What the exercise asks: Return every line of the data that contains the string "Height".

Saved entries:
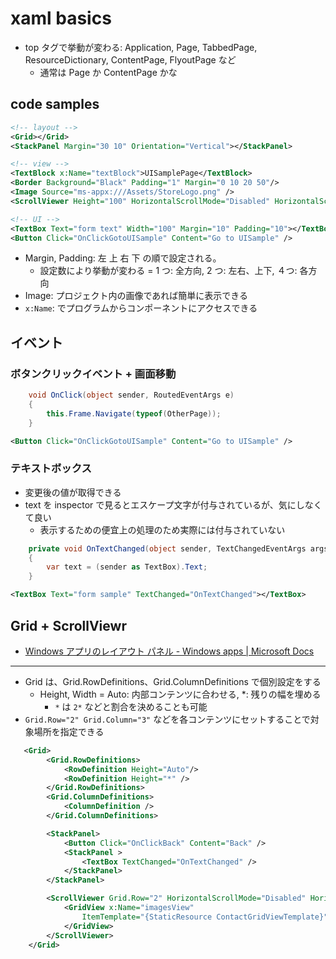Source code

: # xaml basics

- top タグで挙動が変わる: Application, Page, TabbedPage, ResourceDictionary, ContentPage, FlyoutPage など
  - 通常は Page か ContentPage かな

## code samples

```xml
<!-- layout -->
<Grid></Grid>
<StackPanel Margin="30 10" Orientation="Vertical"></StackPanel>

<!-- view -->
<TextBlock x:Name="textBlock">UISamplePage</TextBlock>
<Border Background="Black" Padding="1" Margin="0 10 20 50"/>
<Image Source="ms-appx:///Assets/StoreLogo.png" />
<ScrollViewer Height="100" HorizontalScrollMode="Disabled" HorizontalScrollBarVisibility="Disabled" VerticalScrollMode="Auto" VerticalScrollBarVisibility="Auto"></ScrollViewer>

<!-- UI -->
<TextBox Text="form text" Width="100" Margin="10" Padding="10"></TextBox>
<Button Click="OnClickGotoUISample" Content="Go to UISample" />
```

- Margin, Padding: 左 上 右 下 の順で設定される。
  - 設定数により挙動が変わる = 1 つ: 全方向, 2 つ: 左右、上下, ４つ: 各方向
- Image: プロジェクト内の画像であれば簡単に表示できる
- `x:Name`: でプログラムからコンポーネントにアクセスできる

## イベント

### ボタンクリックイベント + 画面移動

```cs
    void OnClick(object sender, RoutedEventArgs e)
    {
        this.Frame.Navigate(typeof(OtherPage));
    }
```

```xml
<Button Click="OnClickGotoUISample" Content="Go to UISample" />
```

### テキストボックス

- 変更後の値が取得できる
- text を inspector で見るとエスケープ文字が付与されているが、気にしなくて良い
  - 表示するための便宜上の処理のため実際には付与されていない

```cs
    private void OnTextChanged(object sender, TextChangedEventArgs args)
    {
        var text = (sender as TextBox).Text;
    }
```

```xml
<TextBox Text="form sample" TextChanged="OnTextChanged"></TextBox>
```

## Grid + ScrollViewr

- [Windows アプリのレイアウト パネル \- Windows apps \| Microsoft Docs](https://docs.microsoft.com/ja-jp/windows/apps/design/layout/layout-panels#grid)

---

- Grid は、Grid.RowDefinitions、Grid.ColumnDefinitions で個別設定をする
  - Height, Width = Auto: 内部コンテンツに合わせる, \*: 残りの幅を埋める
    - `*` は `2*` などと割合を決めることも可能
- `Grid.Row="2" Grid.Column="3"` などを各コンテンツにセットすることで対象場所を指定できる

```xml
   <Grid>
        <Grid.RowDefinitions>
            <RowDefinition Height="Auto"/>
            <RowDefinition Height="*" />
        </Grid.RowDefinitions>
        <Grid.ColumnDefinitions>
            <ColumnDefinition />
        </Grid.ColumnDefinitions>

        <StackPanel>
            <Button Click="OnClickBack" Content="Back" />
            <StackPanel >
                <TextBox TextChanged="OnTextChanged" />
            </StackPanel>
        </StackPanel>

        <ScrollViewer Grid.Row="2" HorizontalScrollMode="Disabled" HorizontalScrollBarVisibility="Disabled" VerticalScrollMode="Auto" VerticalScrollBarVisibility="Auto" Background="AliceBlue">
            <GridView x:Name="imagesView"
                ItemTemplate="{StaticResource ContactGridViewTemplate}">
            </GridView>
        </ScrollViewer>
    </Grid>
```
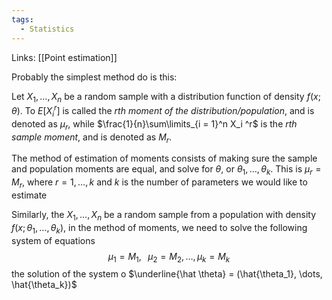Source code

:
 ```yaml
---
tags:
  - Statistics
---
```

Links: [[Point estimation]]

Probably the simplest method do is this:

Let $X_1, \dots, X_n$ be a random sample with a distribution function of density $f(x; \theta)$. To $E[X_i^r]$ is called the *$r$th moment of the distribution/population*, and is denoted as $\mu_r$, while $\frac{1}{n}\sum\limits_{i = 1}^n X_i ^r$  is the *$r$th sample moment*, and is denoted as $M_r$. 

The method of estimation of moments consists of making sure the sample and population moments are equal, and solve for $\theta$, or $\theta_1, \dots, \theta_k$. This is $\mu_r = M_r$, where $r = 1, \dots, k$ and $k$ is the number of parameters we would like to estimate

Similarly, the $X_1, \dots, X_n$ be a random sample from a population with density $f(x; \theta_1, \dots, \theta_k)$, in the method of moments, we need to solve the following system of equations
$$\mu_1= M_1, \;\;\;\mu_2 = M_2, \dots, \mu_k = M_k$$
the solution of the system o $\underline{\hat \theta} = (\hat{\theta_1}, \dots, \hat{\theta_k})$ 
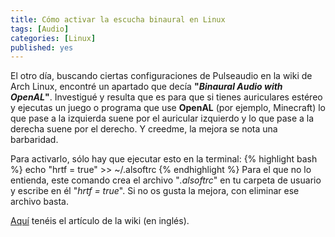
 ```yaml
---
title: Cómo activar la escucha binaural en Linux
tags: [Audio]
categories: [Linux]
published: yes
---
```

El otro día, buscando ciertas configuraciones de Pulseaudio en la wiki de Arch Linux, encontré un apartado que decía **"*Binaural Audio with OpenAL*"**. Investigué y resulta que es para que si tienes auriculares estéreo y ejecutas un juego o programa que use **OpenAL** (por ejemplo, Minecraft) lo que pase a la izquierda suene por el auricular izquierdo y lo que pase a la derecha suene por el derecho. Y creedme, la mejora se nota una barbaridad.

Para activarlo, sólo hay que ejecutar esto en la terminal:
{% highlight bash %}
echo "hrtf = true" >> ~/.alsoftrc
{% endhighlight %}
Para el que no lo entienda, este comando crea el archivo "*.alsoftrc*" en tu carpeta de usuario y escribe en él "*hrtf = true*". Si no os gusta la mejora, con eliminar ese archivo basta.

[Aquí][ArchWiki] tenéis el artículo de la wiki (en inglés).


[ArchWiki]: https://wiki.archlinux.org/index.php/Gaming#Binaural_Audio_with_OpenAL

Solution:
<ScrollViewer Height="100" HorizontalScrollMode="Disabled" HorizontalScrollBarVisibility="Disabled" VerticalScrollMode="Auto" VerticalScrollBarVisibility="Auto"></ScrollViewer>
  - Height, Width = Auto: 内部コンテンツに合わせる, \*: 残りの幅を埋める
            <RowDefinition Height="Auto"/>
            <RowDefinition Height="*" />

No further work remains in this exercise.